Die Frage nach dem Lipotalon

Immerhin galt die Mannschaft vor wenigen Wochen als nahezu abgestiegen. Doch es war ausgerechnet Änis Ben-Hatira, der den Frankfurtern einen Hoffnungsschimmer schenkte beim 1:0 gegen Hannover 96. Wohl wahr: Ein Absteiger. Vielleicht ein Pflichtsieg, wenn man die Klasse halten will. Für Frankfurt waren es aber vor allem drei ganz wichtige Punkte. Punkte, die sie in allen drei darauffolgenden Spielen nicht holen sollten. Als Ben-Hatira zwar meist spielte, aber auch nicht besser als die anderen.

Erst mit seinem Galaauftritt gegen den 1. FSV Mainz begann der klinisch tote Patient aus Frankfurt wieder ein Lebenszeichen zu senden. Ihr Linksaußen hatte das erste Tor beim 2:1-Sieg vorbereitet, nunja, vorgestolpert, und das zweite quasi selbst geschossen. Dem entscheidend ablenkenden Rücken von Stefan Bell wollen wir an dieser Stelle keine Beachtung schenken.

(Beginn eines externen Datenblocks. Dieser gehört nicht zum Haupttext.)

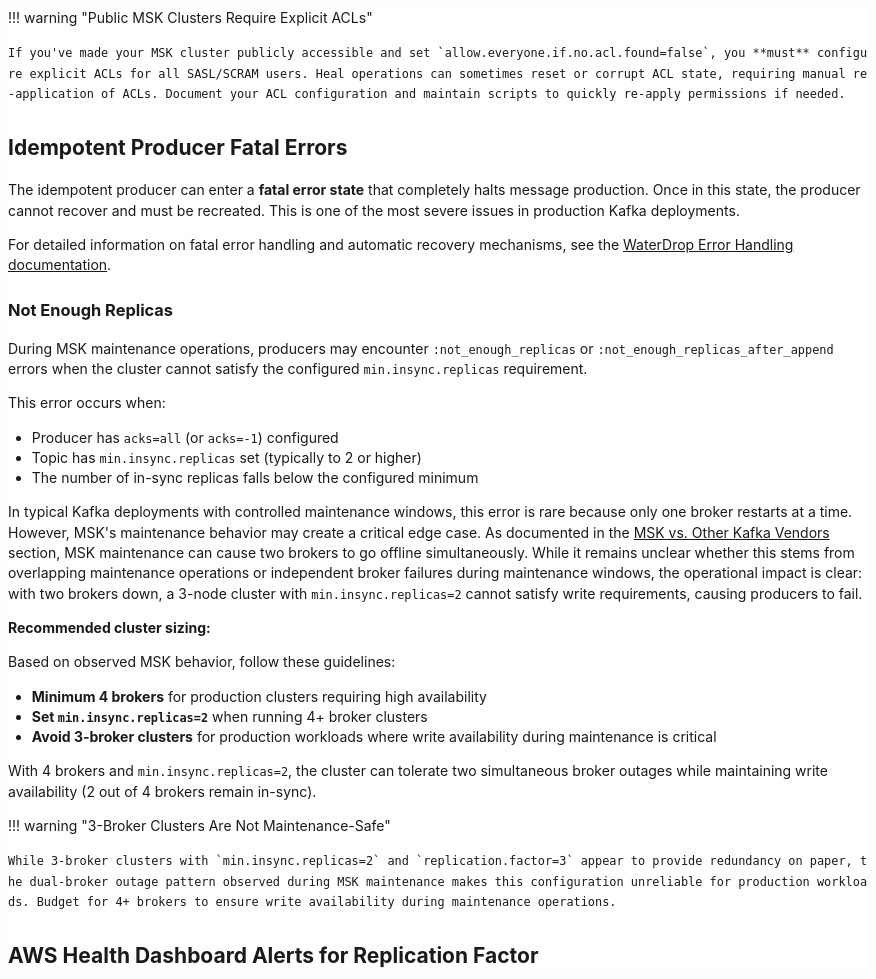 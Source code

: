 !!! warning "Public MSK Clusters Require Explicit ACLs"

    If you've made your MSK cluster publicly accessible and set `allow.everyone.if.no.acl.found=false`, you **must** configure explicit ACLs for all SASL/SCRAM users. Heal operations can sometimes reset or corrupt ACL state, requiring manual re-application of ACLs. Document your ACL configuration and maintain scripts to quickly re-apply permissions if needed.

## Idempotent Producer Fatal Errors

The idempotent producer can enter a **fatal error state** that completely halts message production. Once in this state, the producer cannot recover and must be recreated. This is one of the most severe issues in production Kafka deployments.

For detailed information on fatal error handling and automatic recovery mechanisms, see the [WaterDrop Error Handling documentation](WaterDrop-Error-Handling#fatal-error-recovery).

### Not Enough Replicas

During MSK maintenance operations, producers may encounter `:not_enough_replicas` or `:not_enough_replicas_after_append` errors when the cluster cannot satisfy the configured `min.insync.replicas` requirement.

This error occurs when:

- Producer has `acks=all` (or `acks=-1`) configured
- Topic has `min.insync.replicas` set (typically to 2 or higher)
- The number of in-sync replicas falls below the configured minimum

In typical Kafka deployments with controlled maintenance windows, this error is rare because only one broker restarts at a time. However, MSK's maintenance behavior may create a critical edge case. As documented in the [MSK vs. Other Kafka Vendors](#msk-vs-other-kafka-vendors) section, MSK maintenance can cause two brokers to go offline simultaneously. While it remains unclear whether this stems from overlapping maintenance operations or independent broker failures during maintenance windows, the operational impact is clear: with two brokers down, a 3-node cluster with `min.insync.replicas=2` cannot satisfy write requirements, causing producers to fail.

**Recommended cluster sizing:**

Based on observed MSK behavior, follow these guidelines:

- **Minimum 4 brokers** for production clusters requiring high availability
- **Set `min.insync.replicas=2`** when running 4+ broker clusters
- **Avoid 3-broker clusters** for production workloads where write availability during maintenance is critical

With 4 brokers and `min.insync.replicas=2`, the cluster can tolerate two simultaneous broker outages while maintaining write availability (2 out of 4 brokers remain in-sync).

!!! warning "3-Broker Clusters Are Not Maintenance-Safe"

    While 3-broker clusters with `min.insync.replicas=2` and `replication.factor=3` appear to provide redundancy on paper, the dual-broker outage pattern observed during MSK maintenance makes this configuration unreliable for production workloads. Budget for 4+ brokers to ensure write availability during maintenance operations.

## AWS Health Dashboard Alerts for Replication Factor
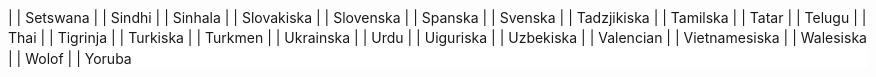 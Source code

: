 | | Setswana
| | Sindhi
| | Sinhala
| | Slovakiska
| | Slovenska
| | Spanska
| | Svenska
| | Tadzjikiska
| | Tamilska
| | Tatar
| | Telugu
| | Thai
| | Tigrinja
| | Turkiska
| | Turkmen
| | Ukrainska
| | Urdu
| | Uiguriska
| | Uzbekiska
| | Valencian
| | Vietnamesiska
| | Walesiska
| | Wolof
| | Yoruba
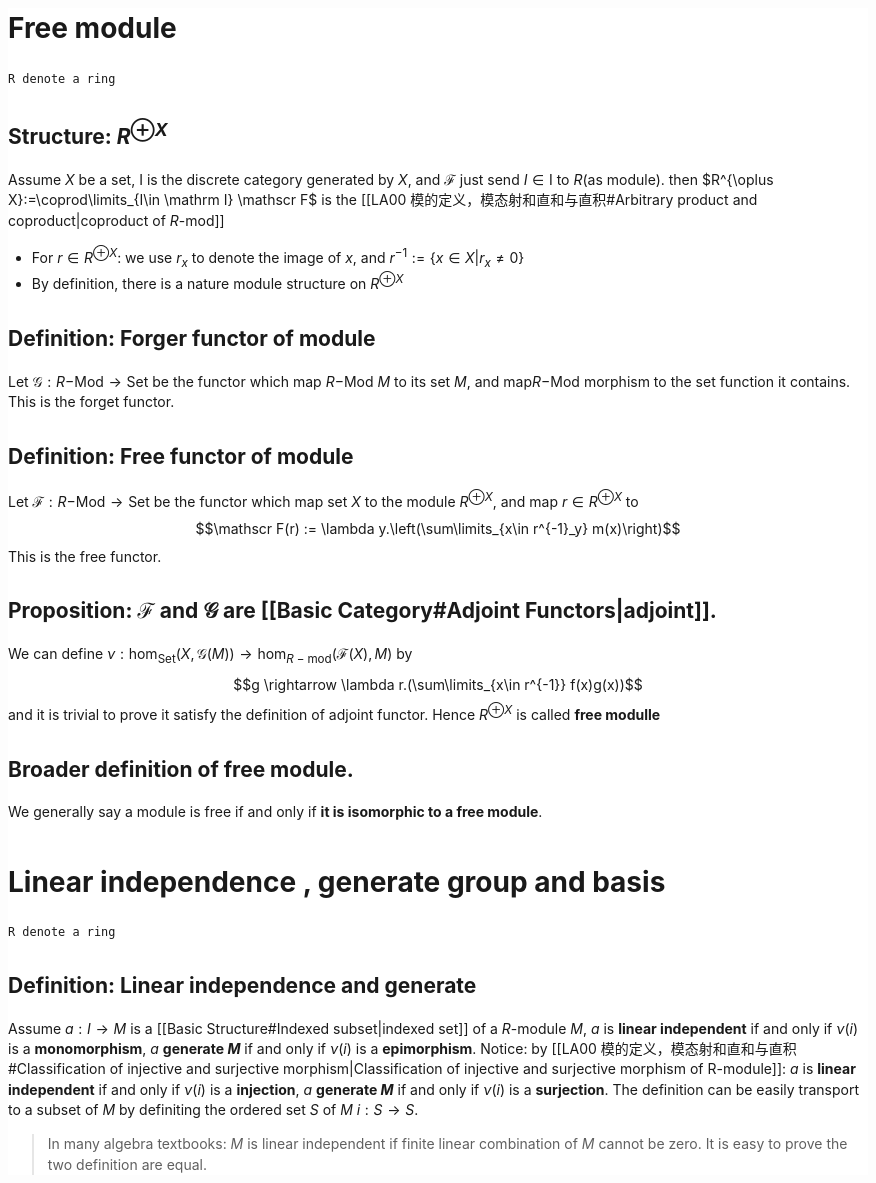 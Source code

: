 # Free module 
	R denote a ring
## Structure: $R^{\oplus X}$ 
Assume $X$ be a set, $\mathrm I$ is the discrete category generated by $X$, and $\mathscr F$ just send $I\in \mathrm I$ to $R$(as module). then $R^{\oplus X}:=\coprod\limits_{I\in \mathrm I} \mathscr F$ is the [[LA00 模的定义，模态射和直和与直积#Arbitrary product and coproduct|coproduct of $R$-mod]]
* For $r \in R^{\oplus X}$: we use $r_x$ to denote the image of $x$, and $r^{-1}:= \{x\in X|r_{x}\neq 0\}$ 
* By definition, there is a nature module structure on $R^{\oplus X}$ 
## Definition: Forger functor of module
Let $\mathscr G: R\mathrm{-Mod} \rightarrow \mathrm{Set}$ be the functor which map $R\mathrm{-Mod}\  M$ to its set $M$, and map$R\mathrm{-Mod}$ morphism to the set function it contains. This is the forget functor.

## Definition: Free functor of module
Let $\mathscr F: R\mathrm{-Mod} \rightarrow \mathrm{Set}$ be the functor which map set $X$ to the module $R^{\oplus X}$, and map $r\in R^{\oplus X}$ to  $$\mathscr F(r) := \lambda y.\left(\sum\limits_{x\in r^{-1}_y} m(x)\right)$$This is the free functor. 

## Proposition: $\mathscr F$ and $\mathscr G$ are [[Basic Category#Adjoint Functors|adjoint]].
We can define $\nu: \hom_{\mathrm {Set}} (X,\mathscr G(M))\rightarrow \hom_{R-\mathrm {mod}}(\mathscr F(X),M)$ by$$g \rightarrow \lambda r.(\sum\limits_{x\in r^{-1}} f(x)g(x))$$
and it is trivial to prove it satisfy the definition of adjoint functor. Hence $R^{\oplus X}$ is called **free modulle**

## Broader definition of free module.

We generally say a module is free if and only if **it is isomorphic to a free module**.

# Linear independence , generate group  and basis 
	R denote a ring
## Definition: Linear independence and generate  

Assume $a:I\rightarrow M$ is a [[Basic Structure#Indexed subset|indexed set]]  of a $R$-module $M$, $a$ is **linear independent** if and only if $\nu(i)$ is a **monomorphism**,  $a$ **generate $M$** if and only if $\nu(i)$ is a **epimorphism**.
Notice: by [[LA00 模的定义，模态射和直和与直积#Classification of injective and surjective morphism|Classification of injective and surjective morphism of R-module]]: $a$ is **linear independent** if and only if  $\nu(i)$ is a **injection**,  $a$ **generate $M$** if and only if $\nu(i)$ is a **surjection**.
The definition can be easily transport to a subset of $M$ by definiting the ordered set $S$ of $M$ $i:S\rightarrow S$.
>In many algebra textbooks: $M$ is linear independent if finite linear combination of $M$ cannot be zero. It is easy to prove the two definition are equal.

Das Foto eines Arzttisches

Ben-Hatira wusste: »Das war das Endspiel der Endspiele heute, weil gar nichts mehr gegangen wäre, wenn wir die drei Punkte heute nicht geholt hätten.« Eigentlich hätte seine Glückssträhne, die Haare trug er mittlerweile wie einen Wischmopp auf dem Kopf (ein echter Fortschritt zu früheren Verirrungen), jetzt erst beginnen sollen. Alles oder nix. Die perfekte Mentalität im Abstiegskampf.

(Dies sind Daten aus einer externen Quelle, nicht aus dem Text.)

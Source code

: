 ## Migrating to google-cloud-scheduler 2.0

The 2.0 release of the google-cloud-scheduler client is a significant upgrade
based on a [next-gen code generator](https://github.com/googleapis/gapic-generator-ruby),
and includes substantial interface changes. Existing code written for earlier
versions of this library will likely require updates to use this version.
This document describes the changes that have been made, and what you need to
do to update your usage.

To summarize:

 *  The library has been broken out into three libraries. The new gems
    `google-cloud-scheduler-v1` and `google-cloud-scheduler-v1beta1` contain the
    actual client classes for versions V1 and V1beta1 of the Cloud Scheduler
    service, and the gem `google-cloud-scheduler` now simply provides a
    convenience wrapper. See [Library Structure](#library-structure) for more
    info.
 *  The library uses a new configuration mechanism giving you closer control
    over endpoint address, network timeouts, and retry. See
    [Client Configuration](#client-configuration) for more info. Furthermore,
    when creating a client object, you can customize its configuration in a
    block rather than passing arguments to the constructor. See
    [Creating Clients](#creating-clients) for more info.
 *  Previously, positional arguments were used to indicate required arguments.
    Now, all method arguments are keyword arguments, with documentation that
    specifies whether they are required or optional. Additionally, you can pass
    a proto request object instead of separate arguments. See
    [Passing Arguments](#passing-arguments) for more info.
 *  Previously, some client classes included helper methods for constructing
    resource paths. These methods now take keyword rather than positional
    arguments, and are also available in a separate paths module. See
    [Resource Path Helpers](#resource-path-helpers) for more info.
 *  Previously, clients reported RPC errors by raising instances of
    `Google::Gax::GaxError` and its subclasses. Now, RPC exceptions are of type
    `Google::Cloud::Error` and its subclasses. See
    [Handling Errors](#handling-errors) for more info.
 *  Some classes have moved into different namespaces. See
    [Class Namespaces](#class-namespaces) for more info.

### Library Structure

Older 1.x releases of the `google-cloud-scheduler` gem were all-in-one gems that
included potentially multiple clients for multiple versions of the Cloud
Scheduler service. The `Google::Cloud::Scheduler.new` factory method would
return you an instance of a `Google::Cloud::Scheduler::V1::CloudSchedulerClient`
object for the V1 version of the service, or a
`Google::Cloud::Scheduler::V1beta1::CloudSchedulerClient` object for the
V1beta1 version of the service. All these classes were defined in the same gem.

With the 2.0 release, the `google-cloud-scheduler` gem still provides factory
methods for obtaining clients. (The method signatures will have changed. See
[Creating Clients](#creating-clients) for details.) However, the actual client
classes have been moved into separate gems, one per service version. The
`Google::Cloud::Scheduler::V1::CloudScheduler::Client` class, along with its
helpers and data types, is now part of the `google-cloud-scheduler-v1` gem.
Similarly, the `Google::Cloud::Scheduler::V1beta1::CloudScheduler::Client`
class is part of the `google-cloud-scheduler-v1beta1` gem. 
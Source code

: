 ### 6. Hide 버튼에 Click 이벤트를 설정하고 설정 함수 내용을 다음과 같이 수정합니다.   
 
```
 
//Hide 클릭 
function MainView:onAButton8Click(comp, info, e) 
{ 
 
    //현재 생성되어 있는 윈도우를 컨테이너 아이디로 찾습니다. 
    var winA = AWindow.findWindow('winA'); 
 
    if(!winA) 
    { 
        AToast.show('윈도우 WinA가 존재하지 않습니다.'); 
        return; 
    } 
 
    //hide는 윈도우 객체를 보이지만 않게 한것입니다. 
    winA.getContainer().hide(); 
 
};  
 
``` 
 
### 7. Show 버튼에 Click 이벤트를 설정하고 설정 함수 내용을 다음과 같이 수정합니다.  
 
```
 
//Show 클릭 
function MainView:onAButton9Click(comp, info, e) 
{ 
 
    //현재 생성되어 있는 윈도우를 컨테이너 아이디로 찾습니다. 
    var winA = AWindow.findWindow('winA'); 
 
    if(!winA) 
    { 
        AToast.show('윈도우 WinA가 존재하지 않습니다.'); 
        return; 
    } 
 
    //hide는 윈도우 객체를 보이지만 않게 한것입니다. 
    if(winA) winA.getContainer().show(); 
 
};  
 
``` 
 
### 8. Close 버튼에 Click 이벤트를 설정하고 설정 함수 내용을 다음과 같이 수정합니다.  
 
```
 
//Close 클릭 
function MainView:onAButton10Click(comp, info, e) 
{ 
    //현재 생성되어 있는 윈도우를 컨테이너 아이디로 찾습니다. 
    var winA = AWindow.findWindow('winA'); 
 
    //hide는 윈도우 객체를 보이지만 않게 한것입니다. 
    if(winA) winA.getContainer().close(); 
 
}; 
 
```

Doch innerhalb weniger Tage machte sich der 27-Jährige seine Formkurve medienwirksam zunichte. Erst bezeichnete er das Abstiegsendspiel gegen Darmstadt 98 als »Krieg« – was zumindest unglücklich wirkte. Dann postete er via Snapchat und Twitter das Foto eines Arzttisches. Darauf: Aufziehspritzen, Kanülen und ein Behälter mit der Aufschrift »Lipotalon«. Eine im Wettkampf verbotene Substanz.

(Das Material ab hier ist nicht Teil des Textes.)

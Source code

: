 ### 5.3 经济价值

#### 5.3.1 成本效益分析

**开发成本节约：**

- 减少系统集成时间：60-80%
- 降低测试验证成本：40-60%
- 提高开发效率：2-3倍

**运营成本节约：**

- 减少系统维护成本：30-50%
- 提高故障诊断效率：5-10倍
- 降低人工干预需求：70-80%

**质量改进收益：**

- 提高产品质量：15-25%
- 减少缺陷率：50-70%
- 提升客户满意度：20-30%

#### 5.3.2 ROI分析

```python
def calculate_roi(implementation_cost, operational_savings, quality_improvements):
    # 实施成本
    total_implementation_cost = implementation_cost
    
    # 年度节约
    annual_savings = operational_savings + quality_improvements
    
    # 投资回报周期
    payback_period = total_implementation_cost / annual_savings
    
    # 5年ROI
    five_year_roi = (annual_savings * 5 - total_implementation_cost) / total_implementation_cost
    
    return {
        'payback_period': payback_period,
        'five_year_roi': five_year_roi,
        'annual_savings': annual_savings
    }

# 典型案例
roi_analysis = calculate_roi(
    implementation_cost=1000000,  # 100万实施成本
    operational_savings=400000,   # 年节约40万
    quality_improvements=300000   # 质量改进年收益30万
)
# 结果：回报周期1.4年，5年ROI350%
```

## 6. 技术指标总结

Bewiesen werden konnte Ben-Hatira nichts. Auch die Untersuchung der NADA nach dem Spiel in Darmstadt ergab bis heute keinen Nachweis der Einnahme eines Dopingmittels. Ausgeschlossen wurde von Seiten des Vereins die Theorie einiger Fans, dass das Foto beim Besuch einer Kinderkrebsklinik entständen wäre. Es soll vielmehr beim Besuch eines sogenannten »Vertrauensarztes« entstanden sein. Viele Fragen blieben offen. Zum Beispiel: Wer dieser Arzt war. Und wofür es Lipotalon braucht. Es war, so oder so, nicht sonderlich intelligent.

Matchball in Bremen

Und dennoch: Auf dem Platz machte Ben-Hatira in den vergangenen Wochen starke Partien. Ließ sich nicht von den Geräuschen neben der Arbeit irritieren. Spielte Fußball wie im Käfig. Eins gegen eins. Verlieren keine Option. Deshalb drei Siege, sodass seine Mannschaft vor dem letzten Spieltag in Bremen einen Vorteil besitzt. Ein Unentschieden reicht für den direkten Klassenerhalt. Wer hätte damit vor vier Wochen gerechnet?

Vier Wochen, in denen Ben-Hatira 6.000 Euro brutto plus Prämien verdiente. Im Sommer stünden Vertragsgespräche an. Vorausgesetzt Frankfurt spielt in Bremen mindestens Unentschieden.